> _What is being asked_:
Where the records below begin, start copying, and stop after the line that contains "gonna use Pinia)"; reproduce every line exactly but omit pictures.

[Source texts of formatted documents]
********

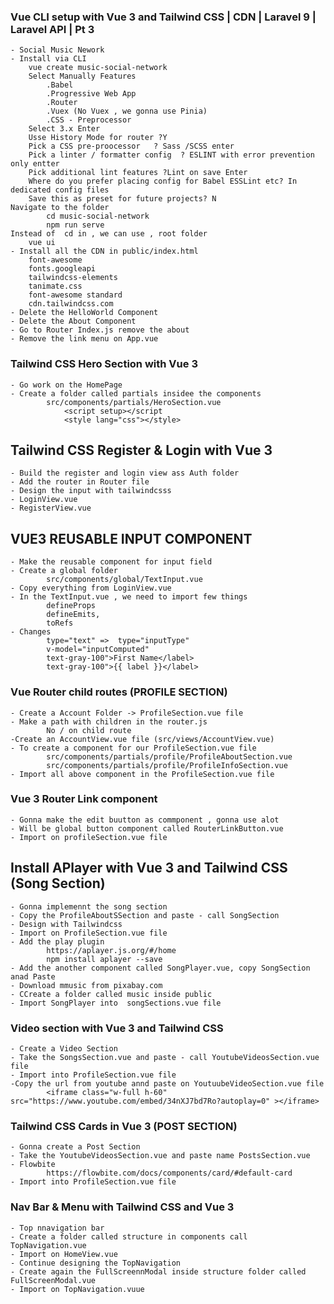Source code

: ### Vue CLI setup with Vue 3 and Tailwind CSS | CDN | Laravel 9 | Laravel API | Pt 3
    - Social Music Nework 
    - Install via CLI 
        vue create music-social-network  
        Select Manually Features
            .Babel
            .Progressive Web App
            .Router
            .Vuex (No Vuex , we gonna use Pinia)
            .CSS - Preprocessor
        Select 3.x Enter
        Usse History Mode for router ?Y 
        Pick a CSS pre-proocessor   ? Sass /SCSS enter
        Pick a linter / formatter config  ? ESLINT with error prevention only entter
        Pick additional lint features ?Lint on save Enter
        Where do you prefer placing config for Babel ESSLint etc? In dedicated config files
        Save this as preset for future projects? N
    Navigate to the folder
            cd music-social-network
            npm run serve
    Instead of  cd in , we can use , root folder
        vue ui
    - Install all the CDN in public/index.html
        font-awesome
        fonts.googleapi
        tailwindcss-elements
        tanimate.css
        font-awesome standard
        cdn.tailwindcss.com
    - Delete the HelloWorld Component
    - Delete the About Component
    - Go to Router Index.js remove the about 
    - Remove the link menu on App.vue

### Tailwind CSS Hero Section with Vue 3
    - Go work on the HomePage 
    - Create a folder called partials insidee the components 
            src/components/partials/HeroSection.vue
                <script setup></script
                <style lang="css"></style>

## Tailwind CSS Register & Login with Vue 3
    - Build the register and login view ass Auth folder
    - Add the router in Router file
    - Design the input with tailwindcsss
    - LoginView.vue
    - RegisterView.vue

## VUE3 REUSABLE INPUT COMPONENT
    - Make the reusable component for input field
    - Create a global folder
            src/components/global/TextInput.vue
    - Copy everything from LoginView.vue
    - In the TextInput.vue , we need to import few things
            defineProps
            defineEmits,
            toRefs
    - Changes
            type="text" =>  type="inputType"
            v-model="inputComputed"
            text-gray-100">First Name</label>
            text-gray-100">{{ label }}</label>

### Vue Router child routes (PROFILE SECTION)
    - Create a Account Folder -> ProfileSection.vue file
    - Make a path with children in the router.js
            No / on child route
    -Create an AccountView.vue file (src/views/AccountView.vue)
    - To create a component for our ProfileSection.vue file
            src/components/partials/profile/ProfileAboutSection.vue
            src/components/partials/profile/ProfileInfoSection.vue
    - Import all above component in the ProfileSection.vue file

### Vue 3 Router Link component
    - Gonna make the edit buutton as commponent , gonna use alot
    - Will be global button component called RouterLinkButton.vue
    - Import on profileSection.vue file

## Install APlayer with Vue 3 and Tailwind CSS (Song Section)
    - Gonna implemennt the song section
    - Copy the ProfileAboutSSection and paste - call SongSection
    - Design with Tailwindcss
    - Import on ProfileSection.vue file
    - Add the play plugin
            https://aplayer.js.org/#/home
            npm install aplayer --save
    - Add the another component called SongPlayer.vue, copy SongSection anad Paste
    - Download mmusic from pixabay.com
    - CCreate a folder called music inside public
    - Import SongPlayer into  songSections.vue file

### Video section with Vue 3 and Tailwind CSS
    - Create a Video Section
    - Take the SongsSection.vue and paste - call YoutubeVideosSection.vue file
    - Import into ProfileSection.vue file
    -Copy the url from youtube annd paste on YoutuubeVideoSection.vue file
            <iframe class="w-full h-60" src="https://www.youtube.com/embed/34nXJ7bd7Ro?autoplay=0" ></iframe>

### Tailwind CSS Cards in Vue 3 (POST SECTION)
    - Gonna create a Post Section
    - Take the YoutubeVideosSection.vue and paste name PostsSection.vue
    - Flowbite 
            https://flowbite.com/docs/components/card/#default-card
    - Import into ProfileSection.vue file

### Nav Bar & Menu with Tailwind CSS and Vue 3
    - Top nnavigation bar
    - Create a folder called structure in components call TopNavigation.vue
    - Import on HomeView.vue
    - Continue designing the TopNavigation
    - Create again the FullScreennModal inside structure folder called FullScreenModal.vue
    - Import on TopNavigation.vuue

********

> _Result of this exercise_:
Source code

: ### Vue CLI setup with Vue 3 and Tailwind CSS | CDN | Laravel 9 | Laravel API | Pt 3
    - Social Music Nework 
    - Install via CLI 
        vue create music-social-network  
        Select Manually Features
            .Babel
            .Progressive Web App
            .Router
            .Vuex (No Vuex , we gonna use Pinia)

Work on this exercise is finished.